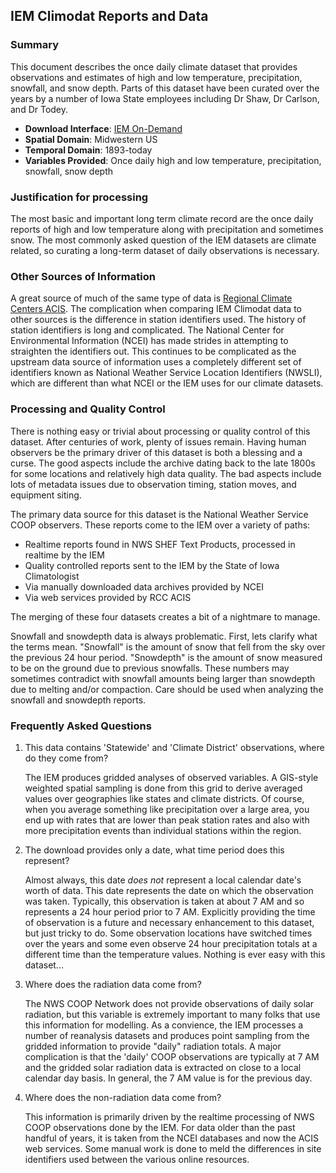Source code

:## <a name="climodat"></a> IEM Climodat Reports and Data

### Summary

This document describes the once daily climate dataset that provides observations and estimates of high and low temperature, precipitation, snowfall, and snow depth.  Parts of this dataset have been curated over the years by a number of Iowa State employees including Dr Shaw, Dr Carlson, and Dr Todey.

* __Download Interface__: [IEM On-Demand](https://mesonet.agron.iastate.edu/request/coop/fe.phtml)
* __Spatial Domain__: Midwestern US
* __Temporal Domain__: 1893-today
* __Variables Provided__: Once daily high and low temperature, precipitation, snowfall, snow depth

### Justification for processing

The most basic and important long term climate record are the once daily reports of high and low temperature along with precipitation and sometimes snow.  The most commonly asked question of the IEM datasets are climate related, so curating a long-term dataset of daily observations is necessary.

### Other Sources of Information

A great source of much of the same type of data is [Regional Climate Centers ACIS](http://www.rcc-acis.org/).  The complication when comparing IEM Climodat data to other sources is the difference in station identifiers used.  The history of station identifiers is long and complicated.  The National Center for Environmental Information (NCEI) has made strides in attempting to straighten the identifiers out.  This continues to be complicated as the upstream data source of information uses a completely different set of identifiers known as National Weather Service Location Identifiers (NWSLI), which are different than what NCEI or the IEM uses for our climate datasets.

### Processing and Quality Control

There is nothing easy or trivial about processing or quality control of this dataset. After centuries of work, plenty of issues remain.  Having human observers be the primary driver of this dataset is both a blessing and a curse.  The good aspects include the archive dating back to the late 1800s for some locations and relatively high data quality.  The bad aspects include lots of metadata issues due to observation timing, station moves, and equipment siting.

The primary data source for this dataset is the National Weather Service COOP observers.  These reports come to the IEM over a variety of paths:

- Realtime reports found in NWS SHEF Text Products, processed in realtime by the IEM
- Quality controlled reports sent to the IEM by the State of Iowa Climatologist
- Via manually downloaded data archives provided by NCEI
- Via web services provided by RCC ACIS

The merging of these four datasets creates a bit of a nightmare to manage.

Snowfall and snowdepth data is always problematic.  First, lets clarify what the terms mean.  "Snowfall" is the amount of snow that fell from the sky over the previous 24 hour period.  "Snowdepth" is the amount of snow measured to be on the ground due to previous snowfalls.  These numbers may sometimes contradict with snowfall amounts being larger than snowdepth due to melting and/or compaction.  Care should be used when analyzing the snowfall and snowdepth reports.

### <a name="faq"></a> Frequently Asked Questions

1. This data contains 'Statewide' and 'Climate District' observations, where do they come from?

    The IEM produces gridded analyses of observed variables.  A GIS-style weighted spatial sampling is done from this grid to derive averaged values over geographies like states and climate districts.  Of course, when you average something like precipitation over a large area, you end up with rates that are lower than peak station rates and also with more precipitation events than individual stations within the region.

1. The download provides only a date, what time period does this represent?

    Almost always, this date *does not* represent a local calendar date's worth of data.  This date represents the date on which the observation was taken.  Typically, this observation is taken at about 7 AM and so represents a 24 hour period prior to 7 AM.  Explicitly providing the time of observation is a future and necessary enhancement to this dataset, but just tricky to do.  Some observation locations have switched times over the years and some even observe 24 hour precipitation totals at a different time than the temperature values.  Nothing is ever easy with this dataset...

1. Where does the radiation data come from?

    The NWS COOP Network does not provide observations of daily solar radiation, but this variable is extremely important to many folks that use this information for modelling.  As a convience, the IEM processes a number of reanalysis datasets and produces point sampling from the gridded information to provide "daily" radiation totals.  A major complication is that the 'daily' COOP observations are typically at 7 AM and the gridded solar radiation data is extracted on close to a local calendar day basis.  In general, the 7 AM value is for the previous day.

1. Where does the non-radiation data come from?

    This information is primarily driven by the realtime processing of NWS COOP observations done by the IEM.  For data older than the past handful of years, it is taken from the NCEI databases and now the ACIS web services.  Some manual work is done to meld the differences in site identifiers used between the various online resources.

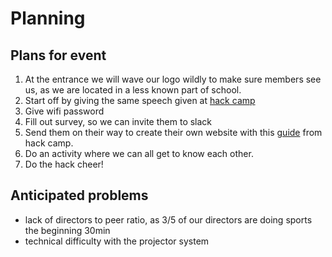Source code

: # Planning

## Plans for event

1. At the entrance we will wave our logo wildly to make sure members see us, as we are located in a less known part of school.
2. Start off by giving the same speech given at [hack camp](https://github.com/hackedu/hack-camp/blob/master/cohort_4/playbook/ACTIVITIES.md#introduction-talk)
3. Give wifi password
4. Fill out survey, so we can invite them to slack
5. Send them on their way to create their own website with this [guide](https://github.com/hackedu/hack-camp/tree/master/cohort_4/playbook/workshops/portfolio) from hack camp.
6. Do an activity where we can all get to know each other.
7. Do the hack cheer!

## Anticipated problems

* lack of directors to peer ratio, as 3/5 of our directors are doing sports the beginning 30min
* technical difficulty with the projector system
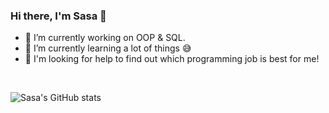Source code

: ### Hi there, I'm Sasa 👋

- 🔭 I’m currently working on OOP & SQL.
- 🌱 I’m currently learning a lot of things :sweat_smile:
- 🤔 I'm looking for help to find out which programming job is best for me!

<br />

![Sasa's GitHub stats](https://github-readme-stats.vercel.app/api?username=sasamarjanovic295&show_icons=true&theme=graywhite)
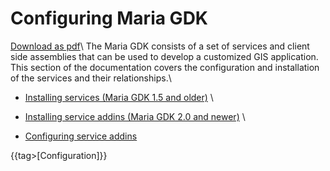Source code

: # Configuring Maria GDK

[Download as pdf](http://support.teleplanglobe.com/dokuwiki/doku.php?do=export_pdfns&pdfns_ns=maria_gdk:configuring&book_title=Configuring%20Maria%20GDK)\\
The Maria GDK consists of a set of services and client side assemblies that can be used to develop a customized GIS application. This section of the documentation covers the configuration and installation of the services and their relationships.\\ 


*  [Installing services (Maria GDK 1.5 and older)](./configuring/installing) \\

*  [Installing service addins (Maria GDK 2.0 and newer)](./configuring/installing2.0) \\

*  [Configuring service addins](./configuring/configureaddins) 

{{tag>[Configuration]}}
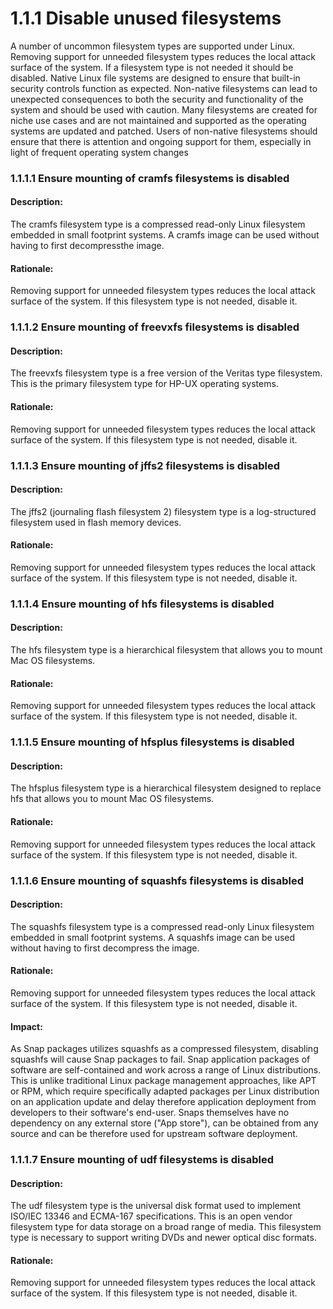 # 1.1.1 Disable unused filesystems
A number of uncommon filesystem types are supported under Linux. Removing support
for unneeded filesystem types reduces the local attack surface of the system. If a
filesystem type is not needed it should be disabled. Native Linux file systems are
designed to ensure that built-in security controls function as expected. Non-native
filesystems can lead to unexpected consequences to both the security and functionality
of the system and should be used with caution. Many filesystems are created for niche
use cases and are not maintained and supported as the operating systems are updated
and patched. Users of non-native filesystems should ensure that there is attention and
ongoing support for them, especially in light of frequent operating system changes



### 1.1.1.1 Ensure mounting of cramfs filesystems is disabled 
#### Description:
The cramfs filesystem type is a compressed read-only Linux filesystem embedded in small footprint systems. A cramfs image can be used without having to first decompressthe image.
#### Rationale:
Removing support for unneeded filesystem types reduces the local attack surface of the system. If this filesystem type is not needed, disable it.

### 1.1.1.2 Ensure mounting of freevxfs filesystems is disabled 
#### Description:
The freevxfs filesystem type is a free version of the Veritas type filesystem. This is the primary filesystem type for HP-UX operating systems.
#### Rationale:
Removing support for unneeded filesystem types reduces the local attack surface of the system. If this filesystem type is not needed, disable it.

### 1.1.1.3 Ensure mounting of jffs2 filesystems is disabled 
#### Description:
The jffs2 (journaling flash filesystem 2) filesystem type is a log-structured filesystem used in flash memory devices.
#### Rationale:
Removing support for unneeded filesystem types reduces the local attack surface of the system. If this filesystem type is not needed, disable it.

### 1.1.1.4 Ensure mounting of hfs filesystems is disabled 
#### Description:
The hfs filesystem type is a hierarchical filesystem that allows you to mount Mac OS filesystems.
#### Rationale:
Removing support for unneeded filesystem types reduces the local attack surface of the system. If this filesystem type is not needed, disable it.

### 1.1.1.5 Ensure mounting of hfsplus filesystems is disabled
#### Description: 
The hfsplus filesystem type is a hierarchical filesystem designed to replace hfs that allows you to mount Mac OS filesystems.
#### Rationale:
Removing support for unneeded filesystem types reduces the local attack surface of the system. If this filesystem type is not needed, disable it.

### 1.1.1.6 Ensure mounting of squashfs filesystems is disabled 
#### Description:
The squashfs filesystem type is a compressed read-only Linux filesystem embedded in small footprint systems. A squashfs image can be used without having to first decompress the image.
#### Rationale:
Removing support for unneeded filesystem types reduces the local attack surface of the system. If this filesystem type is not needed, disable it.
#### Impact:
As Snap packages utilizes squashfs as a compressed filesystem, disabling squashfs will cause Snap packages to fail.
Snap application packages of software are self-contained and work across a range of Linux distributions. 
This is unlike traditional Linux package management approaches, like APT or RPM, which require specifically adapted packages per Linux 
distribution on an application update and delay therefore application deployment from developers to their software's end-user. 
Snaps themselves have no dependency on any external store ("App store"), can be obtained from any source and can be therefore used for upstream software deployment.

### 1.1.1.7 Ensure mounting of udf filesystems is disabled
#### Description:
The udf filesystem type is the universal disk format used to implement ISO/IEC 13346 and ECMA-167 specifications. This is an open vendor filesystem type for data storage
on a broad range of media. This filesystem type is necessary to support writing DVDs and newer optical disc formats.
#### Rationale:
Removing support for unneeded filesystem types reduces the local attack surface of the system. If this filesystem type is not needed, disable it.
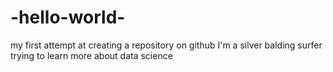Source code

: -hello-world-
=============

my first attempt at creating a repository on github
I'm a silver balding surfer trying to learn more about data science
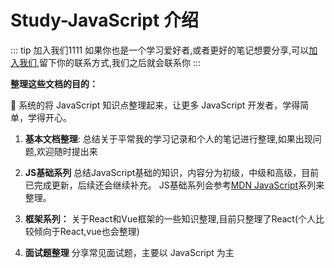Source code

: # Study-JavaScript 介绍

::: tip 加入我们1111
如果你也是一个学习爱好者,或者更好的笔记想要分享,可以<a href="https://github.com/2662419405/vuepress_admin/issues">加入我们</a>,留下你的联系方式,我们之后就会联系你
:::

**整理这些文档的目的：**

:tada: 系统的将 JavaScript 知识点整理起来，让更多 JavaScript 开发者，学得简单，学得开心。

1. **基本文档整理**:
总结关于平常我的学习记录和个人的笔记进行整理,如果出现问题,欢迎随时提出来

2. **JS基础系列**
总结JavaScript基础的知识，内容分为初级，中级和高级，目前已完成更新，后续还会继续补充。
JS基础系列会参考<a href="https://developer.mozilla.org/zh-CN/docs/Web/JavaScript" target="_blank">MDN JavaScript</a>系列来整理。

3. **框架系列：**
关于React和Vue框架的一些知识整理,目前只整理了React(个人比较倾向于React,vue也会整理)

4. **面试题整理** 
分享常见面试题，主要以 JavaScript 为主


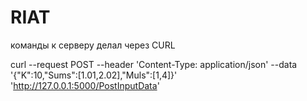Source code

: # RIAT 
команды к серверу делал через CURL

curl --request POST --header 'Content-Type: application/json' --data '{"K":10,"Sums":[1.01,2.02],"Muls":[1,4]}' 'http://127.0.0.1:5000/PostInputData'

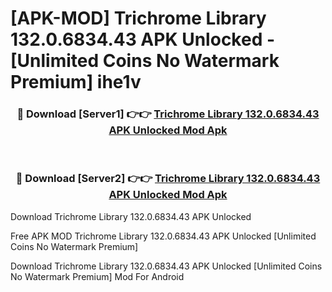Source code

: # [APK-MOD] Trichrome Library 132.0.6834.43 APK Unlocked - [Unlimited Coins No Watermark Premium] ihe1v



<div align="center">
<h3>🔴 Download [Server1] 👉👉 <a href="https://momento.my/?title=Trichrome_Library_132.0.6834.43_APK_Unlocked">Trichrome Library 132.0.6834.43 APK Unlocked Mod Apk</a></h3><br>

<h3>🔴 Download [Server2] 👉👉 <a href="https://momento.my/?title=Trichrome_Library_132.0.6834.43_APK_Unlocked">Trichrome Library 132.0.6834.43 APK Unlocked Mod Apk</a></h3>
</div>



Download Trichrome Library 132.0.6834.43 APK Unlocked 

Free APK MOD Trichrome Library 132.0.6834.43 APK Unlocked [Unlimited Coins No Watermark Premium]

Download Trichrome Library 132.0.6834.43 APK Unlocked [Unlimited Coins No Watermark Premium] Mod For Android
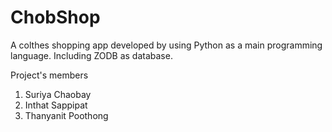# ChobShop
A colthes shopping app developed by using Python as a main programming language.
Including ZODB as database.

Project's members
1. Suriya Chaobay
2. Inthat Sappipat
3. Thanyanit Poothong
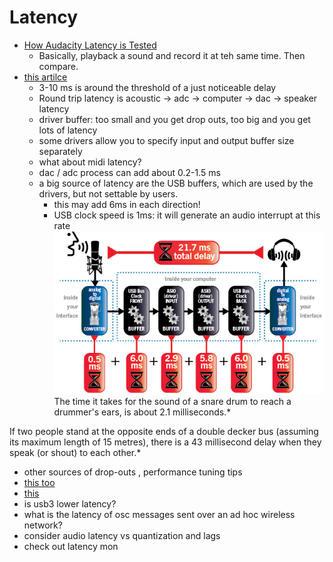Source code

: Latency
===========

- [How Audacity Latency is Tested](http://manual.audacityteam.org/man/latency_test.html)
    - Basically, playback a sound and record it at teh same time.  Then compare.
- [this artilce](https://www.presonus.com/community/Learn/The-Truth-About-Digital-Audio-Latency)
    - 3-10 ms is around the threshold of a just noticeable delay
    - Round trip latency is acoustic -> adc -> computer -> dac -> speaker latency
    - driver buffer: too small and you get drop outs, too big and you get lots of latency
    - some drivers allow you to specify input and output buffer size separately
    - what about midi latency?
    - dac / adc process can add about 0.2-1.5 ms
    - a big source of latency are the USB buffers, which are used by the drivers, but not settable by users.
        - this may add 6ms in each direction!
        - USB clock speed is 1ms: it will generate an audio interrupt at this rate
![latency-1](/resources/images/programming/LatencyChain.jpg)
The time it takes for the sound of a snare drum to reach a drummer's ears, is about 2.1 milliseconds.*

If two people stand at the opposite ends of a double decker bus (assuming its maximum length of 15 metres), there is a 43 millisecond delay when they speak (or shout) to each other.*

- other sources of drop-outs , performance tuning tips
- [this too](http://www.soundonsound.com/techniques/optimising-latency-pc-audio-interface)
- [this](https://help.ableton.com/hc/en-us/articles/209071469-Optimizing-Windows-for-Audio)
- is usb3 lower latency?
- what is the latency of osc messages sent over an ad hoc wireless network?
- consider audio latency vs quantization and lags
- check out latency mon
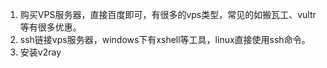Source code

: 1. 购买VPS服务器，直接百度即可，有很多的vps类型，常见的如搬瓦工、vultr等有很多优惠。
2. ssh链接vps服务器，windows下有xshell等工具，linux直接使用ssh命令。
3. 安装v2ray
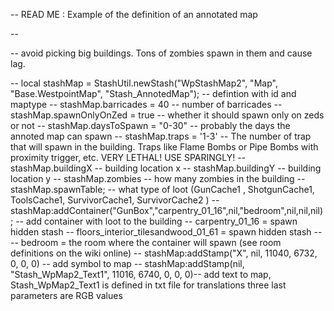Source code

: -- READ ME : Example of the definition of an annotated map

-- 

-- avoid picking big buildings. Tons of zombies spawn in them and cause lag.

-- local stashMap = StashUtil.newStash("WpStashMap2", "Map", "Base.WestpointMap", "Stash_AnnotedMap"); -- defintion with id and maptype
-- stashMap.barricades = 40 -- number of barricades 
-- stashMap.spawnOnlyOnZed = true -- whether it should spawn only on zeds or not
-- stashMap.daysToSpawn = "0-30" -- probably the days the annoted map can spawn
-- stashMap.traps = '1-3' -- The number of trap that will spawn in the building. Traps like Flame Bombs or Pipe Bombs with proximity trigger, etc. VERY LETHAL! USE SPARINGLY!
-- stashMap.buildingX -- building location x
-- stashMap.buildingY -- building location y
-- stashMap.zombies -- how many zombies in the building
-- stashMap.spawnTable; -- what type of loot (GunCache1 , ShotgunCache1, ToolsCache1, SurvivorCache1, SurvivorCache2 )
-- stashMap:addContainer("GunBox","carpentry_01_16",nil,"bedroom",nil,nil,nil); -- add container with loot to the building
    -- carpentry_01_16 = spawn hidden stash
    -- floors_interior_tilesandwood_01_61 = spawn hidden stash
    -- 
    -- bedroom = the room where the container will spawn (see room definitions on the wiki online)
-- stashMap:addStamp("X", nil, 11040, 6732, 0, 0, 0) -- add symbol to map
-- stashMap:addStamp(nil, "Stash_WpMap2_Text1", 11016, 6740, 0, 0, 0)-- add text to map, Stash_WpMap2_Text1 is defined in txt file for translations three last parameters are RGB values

*-*-*

Aim of the exercise> Please return the material above only from the line that holds "2. ssh链接vps服务器" through the line that holds "-- avoid picking", exactly as it stands, ends included and pictures omitted.

Reply>
2. ssh链接vps服务器，windows下有xshell等工具，linux直接使用ssh命令。
3. 安装v2ray
Source code

: -- READ ME : Example of the definition of an annotated map

-- 

-- avoid picking big buildings. Tons of zombies spawn in them and cause lag.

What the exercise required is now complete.